The first half of the season offers a shallow-end-of-the swimming pool experience for new fans.
“You can’t hear the cheers like outside Wrigley, but you see the fans in their gear, the flags, the jerseys and you hear Hawk talk. It highlights the neighborhood and builds momentum,” Shapiro said.
Taverns saw revenue fall as much as 25 percent during the lockout. But home playoff games are especially lucrative, bringing in up to 50 percent more cash a night than regular season games, several bar managers said.
Dave Neuhauser, owner of CrossRoads Bar and Grill, thinks he’ll make up for the lockout losses.
“Playoff crowds are huge compared to regular-season crowds,” he said.
But the Hawks post-season success doesn’t necessarily rub off on businesses without ties to the franchise.
From an economist’s perspective, the net gain for the region is negligible. The theory is that it’s all discretionary income anyway and that if the Hawks weren’t in the playoffs, fans instead would be spending the cash at the mall, the movies, the bowling alley, anyplace else.

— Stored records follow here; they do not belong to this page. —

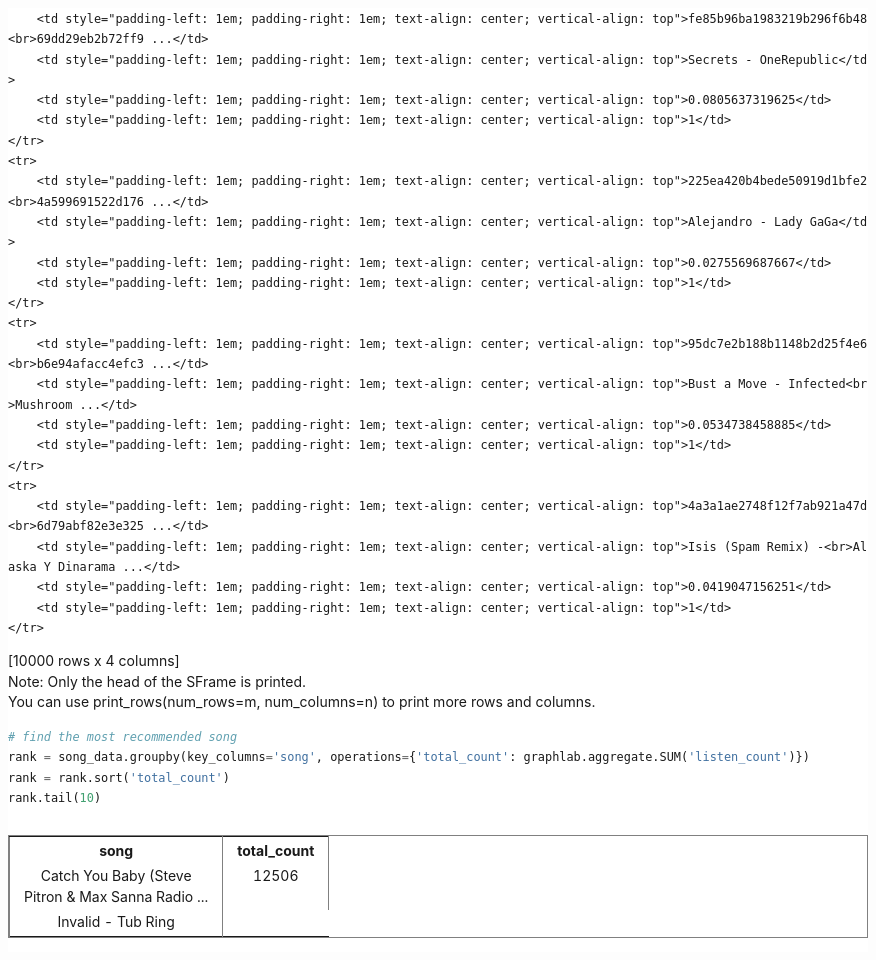         <td style="padding-left: 1em; padding-right: 1em; text-align: center; vertical-align: top">fe85b96ba1983219b296f6b48<br>69dd29eb2b72ff9 ...</td>
        <td style="padding-left: 1em; padding-right: 1em; text-align: center; vertical-align: top">Secrets - OneRepublic</td>
        <td style="padding-left: 1em; padding-right: 1em; text-align: center; vertical-align: top">0.0805637319625</td>
        <td style="padding-left: 1em; padding-right: 1em; text-align: center; vertical-align: top">1</td>
    </tr>
    <tr>
        <td style="padding-left: 1em; padding-right: 1em; text-align: center; vertical-align: top">225ea420b4bede50919d1bfe2<br>4a599691522d176 ...</td>
        <td style="padding-left: 1em; padding-right: 1em; text-align: center; vertical-align: top">Alejandro - Lady GaGa</td>
        <td style="padding-left: 1em; padding-right: 1em; text-align: center; vertical-align: top">0.0275569687667</td>
        <td style="padding-left: 1em; padding-right: 1em; text-align: center; vertical-align: top">1</td>
    </tr>
    <tr>
        <td style="padding-left: 1em; padding-right: 1em; text-align: center; vertical-align: top">95dc7e2b188b1148b2d25f4e6<br>b6e94afacc4efc3 ...</td>
        <td style="padding-left: 1em; padding-right: 1em; text-align: center; vertical-align: top">Bust a Move - Infected<br>Mushroom ...</td>
        <td style="padding-left: 1em; padding-right: 1em; text-align: center; vertical-align: top">0.0534738458885</td>
        <td style="padding-left: 1em; padding-right: 1em; text-align: center; vertical-align: top">1</td>
    </tr>
    <tr>
        <td style="padding-left: 1em; padding-right: 1em; text-align: center; vertical-align: top">4a3a1ae2748f12f7ab921a47d<br>6d79abf82e3e325 ...</td>
        <td style="padding-left: 1em; padding-right: 1em; text-align: center; vertical-align: top">Isis (Spam Remix) -<br>Alaska Y Dinarama ...</td>
        <td style="padding-left: 1em; padding-right: 1em; text-align: center; vertical-align: top">0.0419047156251</td>
        <td style="padding-left: 1em; padding-right: 1em; text-align: center; vertical-align: top">1</td>
    </tr>
</table>
[10000 rows x 4 columns]<br/>Note: Only the head of the SFrame is printed.<br/>You can use print_rows(num_rows=m, num_columns=n) to print more rows and columns.
</div>




```python
# find the most recommended song
rank = song_data.groupby(key_columns='song', operations={'total_count': graphlab.aggregate.SUM('listen_count')})
rank = rank.sort('total_count')
rank.tail(10)
```




<div style="max-height:1000px;max-width:1500px;overflow:auto;"><table frame="box" rules="cols">
    <tr>
        <th style="padding-left: 1em; padding-right: 1em; text-align: center">song</th>
        <th style="padding-left: 1em; padding-right: 1em; text-align: center">total_count</th>
    </tr>
    <tr>
        <td style="padding-left: 1em; padding-right: 1em; text-align: center; vertical-align: top">Catch You Baby (Steve<br>Pitron &amp; Max Sanna Radio ...</td>
        <td style="padding-left: 1em; padding-right: 1em; text-align: center; vertical-align: top">12506</td>
    </tr>
    <tr>
        <td style="padding-left: 1em; padding-right: 1em; text-align: center; vertical-align: top">Invalid - Tub Ring</td>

“You have a lot of places that will see a slight decline in business because of the Blackhawks,” said Allen Sanderson, senior lecturer in economics the University of Chicago.
The cheering crowds at a particular pub, are a lot more apparent and photogenic for media looking to follow fan reactions.
In the Hawks’ case, Sanderson said, their economic impact also is muted because their supporters are almost entirely local; they’d be spending money here anyway.
The case would be different if the Chicago Cubs produced a serious winner, he said, because the Cubs attract a large out-of-town clientele.
As an economic driver, the Cubs are in a class by themselves among the sports teams, Sanderson said, followed by the White Sox and Bears. After that, there’s a dropoff until you get to the Bulls, and another dropoff before you reach the Blackhawks. Don’t even ask about soccer.
“You could look at any of the teams, and they still would be classified as a small business. They don’t employ that many people,” Sanderson said.